Inequality & fair shares — Mixed picture

minor · low confidence

Expanding gigabit and 5G coverage to rural and underserved areas could narrow regional inequality, but the policy says nothing about affordability — and nearly 1 in 10 households already struggle to pay for broadband. The gap between the digitally included and excluded may narrow on geography but not on income.

The evidence

Biggest unknown: Whether the policy addresses affordability barriers; if coverage expands but low-income households still cannot afford connections, the inequality-narrowing effect is largely confined to regional geography and will not reach the poorest.

Our reading: The policy's inequality effect is genuinely mixed. On the positive side, the coverage push — if delivered — would disproportionately benefit rural, deprived, and geographically excluded communities, since urban areas are already well-served. The evidence that digital exclusion hits lower-income and rural groups hardest means that infrastructure reaching those areas has a plausible inequality-narrowing mechanism, particularly for regional inequality.

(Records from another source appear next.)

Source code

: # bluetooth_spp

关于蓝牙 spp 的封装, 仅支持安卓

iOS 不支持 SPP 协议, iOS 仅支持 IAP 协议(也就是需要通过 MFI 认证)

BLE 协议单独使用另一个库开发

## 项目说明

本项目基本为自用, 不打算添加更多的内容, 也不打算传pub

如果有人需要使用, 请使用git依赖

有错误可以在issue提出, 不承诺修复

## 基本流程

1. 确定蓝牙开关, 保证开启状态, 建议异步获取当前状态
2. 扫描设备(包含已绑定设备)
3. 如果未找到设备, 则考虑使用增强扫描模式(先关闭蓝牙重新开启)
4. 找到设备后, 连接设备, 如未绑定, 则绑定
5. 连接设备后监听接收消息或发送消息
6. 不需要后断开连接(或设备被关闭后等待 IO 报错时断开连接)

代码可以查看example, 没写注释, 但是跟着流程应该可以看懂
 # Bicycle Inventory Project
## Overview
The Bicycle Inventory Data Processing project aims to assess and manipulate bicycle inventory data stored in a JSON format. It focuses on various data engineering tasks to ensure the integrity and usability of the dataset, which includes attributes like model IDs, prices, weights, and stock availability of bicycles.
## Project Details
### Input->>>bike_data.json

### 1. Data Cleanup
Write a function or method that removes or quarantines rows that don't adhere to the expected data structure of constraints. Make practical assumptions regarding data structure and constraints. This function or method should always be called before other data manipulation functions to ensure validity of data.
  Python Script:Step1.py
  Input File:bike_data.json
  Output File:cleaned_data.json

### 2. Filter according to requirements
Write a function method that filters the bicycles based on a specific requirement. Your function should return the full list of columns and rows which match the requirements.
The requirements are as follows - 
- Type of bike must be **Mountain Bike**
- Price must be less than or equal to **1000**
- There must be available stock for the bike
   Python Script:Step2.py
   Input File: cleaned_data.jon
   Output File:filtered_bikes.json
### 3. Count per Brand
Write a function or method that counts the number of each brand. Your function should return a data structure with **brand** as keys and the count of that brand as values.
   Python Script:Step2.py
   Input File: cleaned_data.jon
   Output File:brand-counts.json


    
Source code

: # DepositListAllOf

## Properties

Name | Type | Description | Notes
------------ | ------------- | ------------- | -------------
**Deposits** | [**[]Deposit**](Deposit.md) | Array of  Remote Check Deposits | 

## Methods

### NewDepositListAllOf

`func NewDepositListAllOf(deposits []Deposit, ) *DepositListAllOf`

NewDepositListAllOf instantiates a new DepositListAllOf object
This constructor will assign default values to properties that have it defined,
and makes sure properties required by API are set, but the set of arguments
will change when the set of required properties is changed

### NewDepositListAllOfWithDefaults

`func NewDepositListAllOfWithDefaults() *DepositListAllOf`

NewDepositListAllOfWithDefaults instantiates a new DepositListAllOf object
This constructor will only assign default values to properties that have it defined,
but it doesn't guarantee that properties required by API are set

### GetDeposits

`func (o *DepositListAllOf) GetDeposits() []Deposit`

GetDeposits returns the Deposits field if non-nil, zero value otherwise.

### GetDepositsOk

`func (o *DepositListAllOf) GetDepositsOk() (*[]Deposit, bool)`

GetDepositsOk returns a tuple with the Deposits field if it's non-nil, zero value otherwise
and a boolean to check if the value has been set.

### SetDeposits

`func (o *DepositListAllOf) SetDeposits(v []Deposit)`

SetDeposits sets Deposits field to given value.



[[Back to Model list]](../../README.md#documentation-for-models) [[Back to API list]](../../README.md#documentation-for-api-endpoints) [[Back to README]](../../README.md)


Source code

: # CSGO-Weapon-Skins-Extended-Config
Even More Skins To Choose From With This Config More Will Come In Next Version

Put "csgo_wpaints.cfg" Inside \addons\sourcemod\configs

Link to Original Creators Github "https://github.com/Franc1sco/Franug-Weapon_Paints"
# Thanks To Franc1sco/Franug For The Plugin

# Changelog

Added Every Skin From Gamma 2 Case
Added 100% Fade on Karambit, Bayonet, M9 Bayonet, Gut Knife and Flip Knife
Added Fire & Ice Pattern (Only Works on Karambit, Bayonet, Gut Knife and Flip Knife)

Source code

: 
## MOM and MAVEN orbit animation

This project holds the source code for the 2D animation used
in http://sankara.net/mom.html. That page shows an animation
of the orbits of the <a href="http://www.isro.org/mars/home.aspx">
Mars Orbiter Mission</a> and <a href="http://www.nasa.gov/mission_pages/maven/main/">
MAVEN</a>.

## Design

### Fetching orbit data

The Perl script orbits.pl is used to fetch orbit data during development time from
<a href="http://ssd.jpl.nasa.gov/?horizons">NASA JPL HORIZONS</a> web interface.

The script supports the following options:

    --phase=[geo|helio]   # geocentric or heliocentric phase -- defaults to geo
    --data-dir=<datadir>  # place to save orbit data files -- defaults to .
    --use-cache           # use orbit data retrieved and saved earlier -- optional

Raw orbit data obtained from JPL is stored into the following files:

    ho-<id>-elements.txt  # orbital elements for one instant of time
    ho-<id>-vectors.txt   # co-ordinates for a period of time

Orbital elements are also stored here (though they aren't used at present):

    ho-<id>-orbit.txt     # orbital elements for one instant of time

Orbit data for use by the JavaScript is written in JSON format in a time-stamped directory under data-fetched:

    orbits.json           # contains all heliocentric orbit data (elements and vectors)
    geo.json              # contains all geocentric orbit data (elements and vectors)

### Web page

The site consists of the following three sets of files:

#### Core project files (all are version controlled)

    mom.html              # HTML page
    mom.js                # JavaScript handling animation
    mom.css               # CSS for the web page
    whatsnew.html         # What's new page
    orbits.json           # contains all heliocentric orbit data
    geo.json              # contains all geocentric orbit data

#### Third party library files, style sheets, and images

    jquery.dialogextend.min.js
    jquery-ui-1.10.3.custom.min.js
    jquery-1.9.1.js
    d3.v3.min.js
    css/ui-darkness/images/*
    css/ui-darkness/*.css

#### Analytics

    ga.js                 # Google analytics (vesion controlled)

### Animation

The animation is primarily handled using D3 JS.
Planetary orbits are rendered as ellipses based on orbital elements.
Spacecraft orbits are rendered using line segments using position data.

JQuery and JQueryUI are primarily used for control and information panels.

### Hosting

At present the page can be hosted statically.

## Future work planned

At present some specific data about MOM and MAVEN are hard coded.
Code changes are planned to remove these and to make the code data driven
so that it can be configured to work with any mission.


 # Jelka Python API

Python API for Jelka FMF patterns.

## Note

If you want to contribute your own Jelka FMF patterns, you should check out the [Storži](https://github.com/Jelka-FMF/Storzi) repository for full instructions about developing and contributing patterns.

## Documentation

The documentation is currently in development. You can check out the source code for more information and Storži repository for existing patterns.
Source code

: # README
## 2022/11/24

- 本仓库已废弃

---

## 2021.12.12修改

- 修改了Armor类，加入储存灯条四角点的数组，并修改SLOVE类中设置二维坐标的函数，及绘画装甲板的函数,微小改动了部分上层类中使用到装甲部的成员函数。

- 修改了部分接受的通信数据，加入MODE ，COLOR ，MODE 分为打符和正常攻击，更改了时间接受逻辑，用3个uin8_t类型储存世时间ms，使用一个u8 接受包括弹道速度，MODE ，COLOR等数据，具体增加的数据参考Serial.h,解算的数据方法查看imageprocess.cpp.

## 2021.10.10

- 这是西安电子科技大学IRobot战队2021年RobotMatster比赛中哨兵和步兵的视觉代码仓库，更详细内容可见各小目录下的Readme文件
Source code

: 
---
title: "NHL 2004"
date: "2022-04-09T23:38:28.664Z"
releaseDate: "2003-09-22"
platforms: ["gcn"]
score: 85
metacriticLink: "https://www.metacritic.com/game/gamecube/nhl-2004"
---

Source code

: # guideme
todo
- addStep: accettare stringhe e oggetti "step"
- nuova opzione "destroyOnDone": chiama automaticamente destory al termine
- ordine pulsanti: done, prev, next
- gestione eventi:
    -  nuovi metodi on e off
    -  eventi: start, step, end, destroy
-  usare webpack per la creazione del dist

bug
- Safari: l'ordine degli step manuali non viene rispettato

The projected gain of 838,000 deprived rural residents from extended 5G coverage illustrates this directional benefit. However, coverage and access are not the same as use. The affordability evidence is damaging to the inequality story: 9% of households already struggle to pay for broadband, and the policy contains no stated instrument on pricing, social tariffs, or devices. The digital divide persists not only because of gaps in infrastructure but also because of income barriers. A coverage-only policy can push the geographic frontier outward while leaving the income dimension of inequality untouched or worsened — because the gains flow first to those who can afford to connect. The 'stated' tier is also weak: 'a renewed push' is a soft formulation with no committed budget, statutory duty, or new instrument specified. Existing infrastructure programmes (Project Gigabit, targeting 99% by 2032) already cover much of the claimed ambition, so the marginal additionality is uncertain. On balance: a genuine but limited regional-inequality improvement is plausible if coverage reaches underserved rural areas; but the income-inequality dimension is at best neutral and possibly worsened if high-income early adopters capture most of the productivity and property-value gains. The verdict is 'mixed', with the improving signal on regional inequality and the unaddressed affordability gap pulling in opposite directions. Confidence is low given delivery uncertainty and the absence of any affordability mechanism in the policy text.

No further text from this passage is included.